After he determined that the roast was about ready, he turned off the heat and let the drum turn awhile. Then he opened a chute, allowing the hot beans to spill onto a cooling tray. Blades in the tray churned the coffee while a fan underneath forced cool air through the beans. The coffee was almost finished! He let the beans cool down and then placed them in a special bag with a valve that allows gasses to escape. After resting 24 to 48 hours, the coffee will be ready to sell to customers.
Linares showed me one of the roasted beans and pointed out the caramel-colored stripe that runs down the middle. This is a membrane (called, I believe, chaff or silverskin), and if the coffee is roasted correctly, the membrane has a golden color.
Linares broke open a bean and showed me the interior.

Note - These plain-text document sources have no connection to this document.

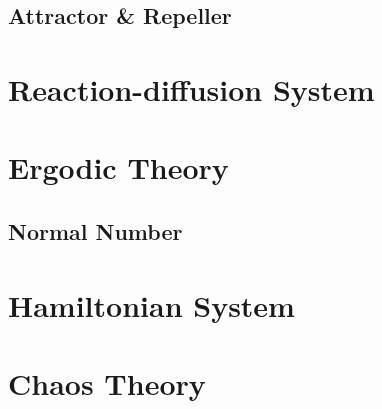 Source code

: \subsection{Attractor \& Repeller}\label{sec:attractor_repeller}



\section{Reaction-diffusion System}\label{sec:reaction_diffusion}

\section{Ergodic Theory}\label{sec:ergodic_theory}

\subsection{Normal Number}\label{sec:normal_number}



\section{Hamiltonian System}\label{sec:hamiltonian_system}

\section{Chaos Theory}\label{sec:chaos_theory}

I could see the golden membrane wrapped within.
At the end of the roasting demonstration, Linares showed me a scoop of green beans next to a scoop of the roasted ones.
I left the shop impressed by the careful attention that Comptoirs Richard gives to its coffee. It is especially notable that the coffee is roasted in small batches, a process that distinguishes it as a quality artisanal product.
As I was leaving, Linares mentioned that if I would look up at the façade next door, I would see the name of the original owner: J. Ladoux. It seems that one of the heirs of the Richard coffee company married a daughter of the Ladoux family (the owners of the Ladoux coffee company), thereby fusing the two companies into one. It was a matrimonial alliance worthy of royalty!